Pictures paired with source code
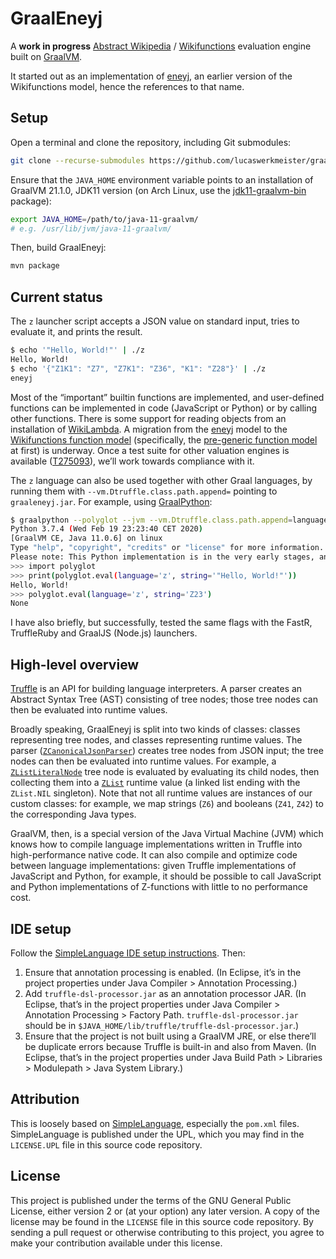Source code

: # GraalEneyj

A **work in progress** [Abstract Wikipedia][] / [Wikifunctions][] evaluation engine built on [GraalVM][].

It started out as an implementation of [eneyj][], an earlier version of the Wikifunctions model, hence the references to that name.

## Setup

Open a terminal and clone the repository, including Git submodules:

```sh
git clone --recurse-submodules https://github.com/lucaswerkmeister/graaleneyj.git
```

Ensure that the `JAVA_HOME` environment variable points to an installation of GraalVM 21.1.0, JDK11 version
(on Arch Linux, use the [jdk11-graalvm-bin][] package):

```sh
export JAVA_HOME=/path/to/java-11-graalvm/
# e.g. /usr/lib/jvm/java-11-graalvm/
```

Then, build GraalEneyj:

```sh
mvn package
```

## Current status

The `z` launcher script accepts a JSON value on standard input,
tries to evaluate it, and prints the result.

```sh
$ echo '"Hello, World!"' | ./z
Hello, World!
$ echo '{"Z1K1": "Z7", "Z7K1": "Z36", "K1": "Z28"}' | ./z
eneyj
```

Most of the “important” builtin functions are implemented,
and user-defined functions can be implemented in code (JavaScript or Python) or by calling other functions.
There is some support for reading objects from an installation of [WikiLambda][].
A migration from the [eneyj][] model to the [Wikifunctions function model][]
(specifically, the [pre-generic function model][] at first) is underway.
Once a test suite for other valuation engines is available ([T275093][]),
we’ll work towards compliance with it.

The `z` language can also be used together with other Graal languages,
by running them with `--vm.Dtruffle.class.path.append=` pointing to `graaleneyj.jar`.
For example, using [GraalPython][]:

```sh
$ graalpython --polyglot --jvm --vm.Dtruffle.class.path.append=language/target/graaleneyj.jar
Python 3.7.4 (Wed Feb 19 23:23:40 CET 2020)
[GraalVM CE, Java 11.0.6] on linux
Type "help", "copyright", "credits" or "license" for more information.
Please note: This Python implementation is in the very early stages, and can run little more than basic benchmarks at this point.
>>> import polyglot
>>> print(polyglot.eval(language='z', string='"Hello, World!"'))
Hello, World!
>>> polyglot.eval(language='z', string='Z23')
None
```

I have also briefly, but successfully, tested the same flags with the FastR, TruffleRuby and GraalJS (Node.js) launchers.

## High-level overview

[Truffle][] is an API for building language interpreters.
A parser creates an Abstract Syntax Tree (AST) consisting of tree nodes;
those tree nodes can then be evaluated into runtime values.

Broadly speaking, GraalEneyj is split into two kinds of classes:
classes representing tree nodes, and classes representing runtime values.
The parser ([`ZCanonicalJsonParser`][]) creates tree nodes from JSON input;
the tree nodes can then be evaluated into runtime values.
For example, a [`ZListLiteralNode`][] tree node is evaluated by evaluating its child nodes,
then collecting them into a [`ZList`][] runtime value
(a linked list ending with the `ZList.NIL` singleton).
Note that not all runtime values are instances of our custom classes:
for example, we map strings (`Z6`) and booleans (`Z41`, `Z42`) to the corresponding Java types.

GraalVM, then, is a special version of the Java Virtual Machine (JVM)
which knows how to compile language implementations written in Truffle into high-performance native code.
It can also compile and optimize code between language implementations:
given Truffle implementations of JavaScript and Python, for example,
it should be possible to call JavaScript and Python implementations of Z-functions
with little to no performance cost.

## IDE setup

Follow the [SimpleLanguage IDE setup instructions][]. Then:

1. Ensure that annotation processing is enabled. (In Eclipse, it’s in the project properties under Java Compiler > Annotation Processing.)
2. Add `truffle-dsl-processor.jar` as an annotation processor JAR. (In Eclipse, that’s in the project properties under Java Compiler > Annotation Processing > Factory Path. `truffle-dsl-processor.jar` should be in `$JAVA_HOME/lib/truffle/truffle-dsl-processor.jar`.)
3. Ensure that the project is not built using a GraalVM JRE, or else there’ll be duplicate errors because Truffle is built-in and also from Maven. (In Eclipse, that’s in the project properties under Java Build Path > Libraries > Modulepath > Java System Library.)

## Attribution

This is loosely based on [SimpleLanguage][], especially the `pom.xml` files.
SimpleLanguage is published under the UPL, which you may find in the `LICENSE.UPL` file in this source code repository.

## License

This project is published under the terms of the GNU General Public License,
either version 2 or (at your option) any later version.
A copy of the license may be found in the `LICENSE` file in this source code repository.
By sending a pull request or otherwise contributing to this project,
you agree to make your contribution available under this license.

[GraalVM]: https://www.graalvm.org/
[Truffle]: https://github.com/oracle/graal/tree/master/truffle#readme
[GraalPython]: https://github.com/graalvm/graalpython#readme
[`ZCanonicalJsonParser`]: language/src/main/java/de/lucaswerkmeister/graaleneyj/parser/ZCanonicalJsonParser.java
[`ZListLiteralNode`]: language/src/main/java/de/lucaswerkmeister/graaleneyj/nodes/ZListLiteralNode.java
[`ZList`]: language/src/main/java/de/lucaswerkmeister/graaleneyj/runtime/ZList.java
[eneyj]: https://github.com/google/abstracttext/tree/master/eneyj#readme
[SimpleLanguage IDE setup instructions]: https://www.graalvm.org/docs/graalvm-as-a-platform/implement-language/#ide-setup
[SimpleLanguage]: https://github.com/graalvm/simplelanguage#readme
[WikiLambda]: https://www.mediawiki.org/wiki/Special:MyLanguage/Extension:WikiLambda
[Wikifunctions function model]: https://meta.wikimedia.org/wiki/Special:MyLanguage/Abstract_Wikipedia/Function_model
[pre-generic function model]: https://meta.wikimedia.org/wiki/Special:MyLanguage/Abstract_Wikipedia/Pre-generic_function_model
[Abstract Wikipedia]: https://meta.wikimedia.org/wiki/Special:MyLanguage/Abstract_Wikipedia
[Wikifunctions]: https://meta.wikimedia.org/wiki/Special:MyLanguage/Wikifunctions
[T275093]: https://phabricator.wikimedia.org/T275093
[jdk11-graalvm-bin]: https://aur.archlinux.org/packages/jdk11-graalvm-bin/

*Directions for this task:*
Write the records out exactly once more, leaving off the pictures.

*Result for this task:*
Source code

: # GraalEneyj

A **work in progress** [Abstract Wikipedia][] / [Wikifunctions][] evaluation engine built on [GraalVM][].

It started out as an implementation of [eneyj][], an earlier version of the Wikifunctions model, hence the references to that name.

## Setup

Open a terminal and clone the repository, including Git submodules:

```sh
git clone --recurse-submodules https://github.com/lucaswerkmeister/graaleneyj.git
```

Ensure that the `JAVA_HOME` environment variable points to an installation of GraalVM 21.1.0, JDK11 version
(on Arch Linux, use the [jdk11-graalvm-bin][] package):

```sh
export JAVA_HOME=/path/to/java-11-graalvm/
# e.g. /usr/lib/jvm/java-11-graalvm/
```

Then, build GraalEneyj:

```sh
mvn package
```

## Current status

The `z` launcher script accepts a JSON value on standard input,
tries to evaluate it, and prints the result.

```sh
$ echo '"Hello, World!"' | ./z
Hello, World!
$ echo '{"Z1K1": "Z7", "Z7K1": "Z36", "K1": "Z28"}' | ./z
eneyj
```

Most of the “important” builtin functions are implemented,
and user-defined functions can be implemented in code (JavaScript or Python) or by calling other functions.
There is some support for reading objects from an installation of [WikiLambda][].
A migration from the [eneyj][] model to the [Wikifunctions function model][]
(specifically, the [pre-generic function model][] at first) is underway.
Once a test suite for other valuation engines is available ([T275093][]),
we’ll work towards compliance with it.

The `z` language can also be used together with other Graal languages,
by running them with `--vm.Dtruffle.class.path.append=` pointing to `graaleneyj.jar`.
For example, using [GraalPython][]:

```sh
$ graalpython --polyglot --jvm --vm.Dtruffle.class.path.append=language/target/graaleneyj.jar
Python 3.7.4 (Wed Feb 19 23:23:40 CET 2020)
[GraalVM CE, Java 11.0.6] on linux
Type "help", "copyright", "credits" or "license" for more information.
Please note: This Python implementation is in the very early stages, and can run little more than basic benchmarks at this point.
>>> import polyglot
>>> print(polyglot.eval(language='z', string='"Hello, World!"'))
Hello, World!
>>> polyglot.eval(language='z', string='Z23')
None
```

I have also briefly, but successfully, tested the same flags with the FastR, TruffleRuby and GraalJS (Node.js) launchers.

## High-level overview

[Truffle][] is an API for building language interpreters.
A parser creates an Abstract Syntax Tree (AST) consisting of tree nodes;
those tree nodes can then be evaluated into runtime values.

Broadly speaking, GraalEneyj is split into two kinds of classes:
classes representing tree nodes, and classes representing runtime values.
The parser ([`ZCanonicalJsonParser`][]) creates tree nodes from JSON input;
the tree nodes can then be evaluated into runtime values.
For example, a [`ZListLiteralNode`][] tree node is evaluated by evaluating its child nodes,
then collecting them into a [`ZList`][] runtime value
(a linked list ending with the `ZList.NIL` singleton).
Note that not all runtime values are instances of our custom classes:
for example, we map strings (`Z6`) and booleans (`Z41`, `Z42`) to the corresponding Java types.

GraalVM, then, is a special version of the Java Virtual Machine (JVM)
which knows how to compile language implementations written in Truffle into high-performance native code.
It can also compile and optimize code between language implementations:
given Truffle implementations of JavaScript and Python, for example,
it should be possible to call JavaScript and Python implementations of Z-functions
with little to no performance cost.

## IDE setup

Follow the [SimpleLanguage IDE setup instructions][]. Then:

1. Ensure that annotation processing is enabled. (In Eclipse, it’s in the project properties under Java Compiler > Annotation Processing.)
2. Add `truffle-dsl-processor.jar` as an annotation processor JAR. (In Eclipse, that’s in the project properties under Java Compiler > Annotation Processing > Factory Path. `truffle-dsl-processor.jar` should be in `$JAVA_HOME/lib/truffle/truffle-dsl-processor.jar`.)
3. Ensure that the project is not built using a GraalVM JRE, or else there’ll be duplicate errors because Truffle is built-in and also from Maven. (In Eclipse, that’s in the project properties under Java Build Path > Libraries > Modulepath > Java System Library.)

## Attribution

This is loosely based on [SimpleLanguage][], especially the `pom.xml` files.
SimpleLanguage is published under the UPL, which you may find in the `LICENSE.UPL` file in this source code repository.

## License

This project is published under the terms of the GNU General Public License,
either version 2 or (at your option) any later version.
A copy of the license may be found in the `LICENSE` file in this source code repository.
By sending a pull request or otherwise contributing to this project,
you agree to make your contribution available under this license.

[GraalVM]: https://www.graalvm.org/
[Truffle]: https://github.com/oracle/graal/tree/master/truffle#readme
[GraalPython]: https://github.com/graalvm/graalpython#readme
[`ZCanonicalJsonParser`]: language/src/main/java/de/lucaswerkmeister/graaleneyj/parser/ZCanonicalJsonParser.java
[`ZListLiteralNode`]: language/src/main/java/de/lucaswerkmeister/graaleneyj/nodes/ZListLiteralNode.java
[`ZList`]: language/src/main/java/de/lucaswerkmeister/graaleneyj/runtime/ZList.java
[eneyj]: https://github.com/google/abstracttext/tree/master/eneyj#readme
[SimpleLanguage IDE setup instructions]: https://www.graalvm.org/docs/graalvm-as-a-platform/implement-language/#ide-setup
[SimpleLanguage]: https://github.com/graalvm/simplelanguage#readme
[WikiLambda]: https://www.mediawiki.org/wiki/Special:MyLanguage/Extension:WikiLambda
[Wikifunctions function model]: https://meta.wikimedia.org/wiki/Special:MyLanguage/Abstract_Wikipedia/Function_model
[pre-generic function model]: https://meta.wikimedia.org/wiki/Special:MyLanguage/Abstract_Wikipedia/Pre-generic_function_model
[Abstract Wikipedia]: https://meta.wikimedia.org/wiki/Special:MyLanguage/Abstract_Wikipedia
[Wikifunctions]: https://meta.wikimedia.org/wiki/Special:MyLanguage/Wikifunctions
[T275093]: https://phabricator.wikimedia.org/T275093
[jdk11-graalvm-bin]: https://aur.archlinux.org/packages/jdk11-graalvm-bin/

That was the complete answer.